__SUPPLIED MATERIAL__

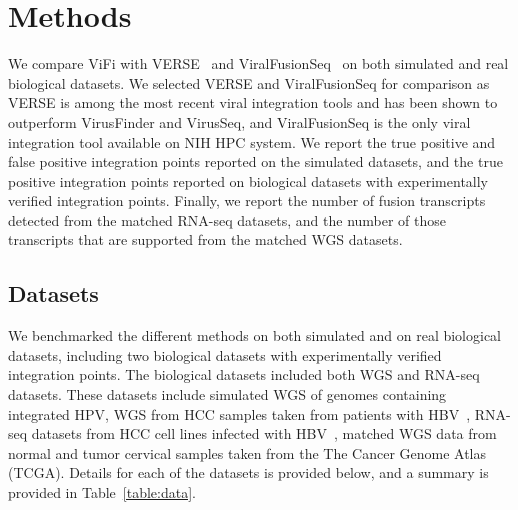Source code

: \documentclass{bioinfo}
\begin{document}

\section{Methods}
We compare ViFi with VERSE~\cite{Wang2015} and ViralFusionSeq~\cite{Li2013} on both simulated and real biological datasets.  We selected VERSE and ViralFusionSeq for comparison as VERSE is among the most recent viral integration tools and has been shown to outperform VirusFinder and VirusSeq, and ViralFusionSeq is the only viral integration tool available on NIH HPC system.  We report the true positive and false positive integration points reported on the simulated datasets, and the true positive integration points reported on biological datasets with experimentally verified integration points.  Finally, we report the number of fusion transcripts detected from the matched RNA-seq datasets, and the number of those transcripts that are supported from the matched WGS datasets.

\subsection{Datasets}
We benchmarked the different methods on both simulated and on real biological datasets, including two biological datasets with experimentally verified integration points.  The biological datasets included both WGS and RNA-seq datasets. These datasets include simulated WGS of genomes containing integrated HPV, WGS from HCC samples taken from patients with HBV~\cite{Sung2012}, RNA-seq datasets from HCC cell lines infected with HBV~\cite{Lau2014}, matched WGS data from normal and tumor cervical samples taken from the The Cancer Genome Atlas (TCGA).  Details for each of the datasets is provided below, and a summary is provided in Table~\ref{table:data}.
\end{document}
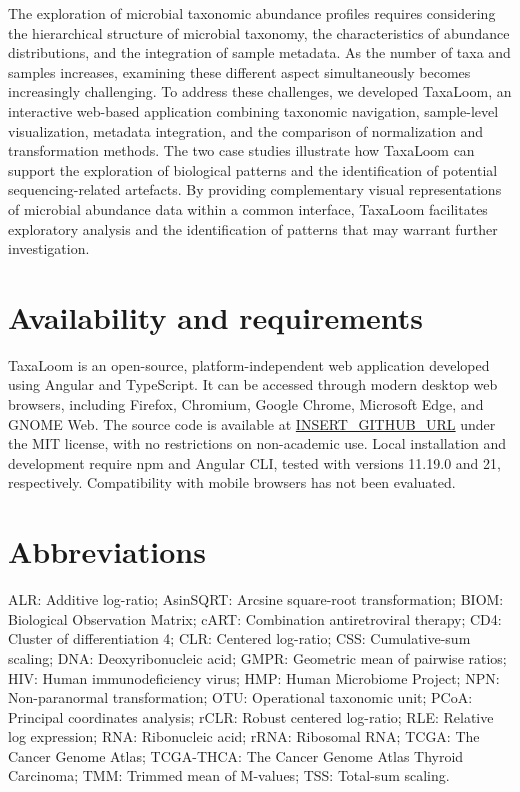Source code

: \documentclass[pdflatex,sn-vancouver-num]{sn-jnl}%
\theoremstyle{thmstyleone}%
\theoremstyle{thmstyletwo}%
\theoremstyle{thmstylethree}%
\begin{document}
The exploration of microbial taxonomic abundance profiles requires considering the hierarchical structure of microbial taxonomy, the characteristics of abundance distributions, and the integration of sample metadata. As the number of taxa and samples increases, examining these different aspect simultaneously becomes increasingly challenging. To address these challenges, we developed TaxaLoom, an interactive web-based application combining taxonomic navigation, sample-level visualization, metadata integration, and the comparison of normalization and transformation methods. The two case studies illustrate how TaxaLoom can support the exploration of biological patterns and the identification of potential sequencing-related artefacts. By providing complementary visual representations of microbial abundance data within a common interface, TaxaLoom facilitates exploratory analysis and the identification of patterns that may warrant further investigation.


\section*{Availability and requirements}\label{sec6}

TaxaLoom is an open-source, platform-independent web application developed using Angular and TypeScript. It can be accessed through modern desktop web browsers, including Firefox, Chromium, Google Chrome, Microsoft Edge, and GNOME Web. The source code is available at \url{INSERT_GITHUB_URL} under the MIT license, with no restrictions on non-academic use. Local installation and development require npm and Angular CLI, tested with versions 11.19.0 and 21, respectively. Compatibility with mobile browsers has not been evaluated.


\section*{Abbreviations}

ALR: Additive log-ratio; AsinSQRT: Arcsine square-root transformation; BIOM: Biological Observation Matrix; cART: Combination antiretroviral therapy; CD4: Cluster of differentiation 4; CLR: Centered log-ratio; CSS: Cumulative-sum scaling; DNA: Deoxyribonucleic acid; GMPR: Geometric mean of pairwise ratios; HIV: Human immunodeficiency virus; HMP: Human Microbiome Project; NPN: Non-paranormal transformation; OTU: Operational taxonomic unit; PCoA: Principal coordinates analysis; rCLR: Robust centered log-ratio; RLE: Relative log expression; RNA: Ribonucleic acid; rRNA: Ribosomal RNA; TCGA: The Cancer Genome Atlas; TCGA-THCA: The Cancer Genome Atlas Thyroid Carcinoma; TMM: Trimmed mean of M-values; TSS: Total-sum scaling.
\end{document}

__TASK DIRECTIONS__
Line by line, write out the records above exactly, skipping the pictures.

__SOLUTION FOR THIS PROBLEM__
Source code

: \documentclass{bioinfo}
\begin{document}

\section{Methods}
We compare ViFi with VERSE~\cite{Wang2015} and ViralFusionSeq~\cite{Li2013} on both simulated and real biological datasets.  We selected VERSE and ViralFusionSeq for comparison as VERSE is among the most recent viral integration tools and has been shown to outperform VirusFinder and VirusSeq, and ViralFusionSeq is the only viral integration tool available on NIH HPC system.  We report the true positive and false positive integration points reported on the simulated datasets, and the true positive integration points reported on biological datasets with experimentally verified integration points.  Finally, we report the number of fusion transcripts detected from the matched RNA-seq datasets, and the number of those transcripts that are supported from the matched WGS datasets.

\subsection{Datasets}
We benchmarked the different methods on both simulated and on real biological datasets, including two biological datasets with experimentally verified integration points.  The biological datasets included both WGS and RNA-seq datasets. These datasets include simulated WGS of genomes containing integrated HPV, WGS from HCC samples taken from patients with HBV~\cite{Sung2012}, RNA-seq datasets from HCC cell lines infected with HBV~\cite{Lau2014}, matched WGS data from normal and tumor cervical samples taken from the The Cancer Genome Atlas (TCGA).  Details for each of the datasets is provided below, and a summary is provided in Table~\ref{table:data}.
\end{document}
Source code

: \documentclass[pdflatex,sn-vancouver-num]{sn-jnl}%
\theoremstyle{thmstyleone}%
\theoremstyle{thmstyletwo}%
\theoremstyle{thmstylethree}%
\begin{document}
The exploration of microbial taxonomic abundance profiles requires considering the hierarchical structure of microbial taxonomy, the characteristics of abundance distributions, and the integration of sample metadata. As the number of taxa and samples increases, examining these different aspect simultaneously becomes increasingly challenging. To address these challenges, we developed TaxaLoom, an interactive web-based application combining taxonomic navigation, sample-level visualization, metadata integration, and the comparison of normalization and transformation methods. The two case studies illustrate how TaxaLoom can support the exploration of biological patterns and the identification of potential sequencing-related artefacts. By providing complementary visual representations of microbial abundance data within a common interface, TaxaLoom facilitates exploratory analysis and the identification of patterns that may warrant further investigation.


\section*{Availability and requirements}\label{sec6}

TaxaLoom is an open-source, platform-independent web application developed using Angular and TypeScript. It can be accessed through modern desktop web browsers, including Firefox, Chromium, Google Chrome, Microsoft Edge, and GNOME Web. The source code is available at \url{INSERT_GITHUB_URL} under the MIT license, with no restrictions on non-academic use. Local installation and development require npm and Angular CLI, tested with versions 11.19.0 and 21, respectively. Compatibility with mobile browsers has not been evaluated.


\section*{Abbreviations}

ALR: Additive log-ratio; AsinSQRT: Arcsine square-root transformation; BIOM: Biological Observation Matrix; cART: Combination antiretroviral therapy; CD4: Cluster of differentiation 4; CLR: Centered log-ratio; CSS: Cumulative-sum scaling; DNA: Deoxyribonucleic acid; GMPR: Geometric mean of pairwise ratios; HIV: Human immunodeficiency virus; HMP: Human Microbiome Project; NPN: Non-paranormal transformation; OTU: Operational taxonomic unit; PCoA: Principal coordinates analysis; rCLR: Robust centered log-ratio; RLE: Relative log expression; RNA: Ribonucleic acid; rRNA: Ribosomal RNA; TCGA: The Cancer Genome Atlas; TCGA-THCA: The Cancer Genome Atlas Thyroid Carcinoma; TMM: Trimmed mean of M-values; TSS: Total-sum scaling.
\end{document}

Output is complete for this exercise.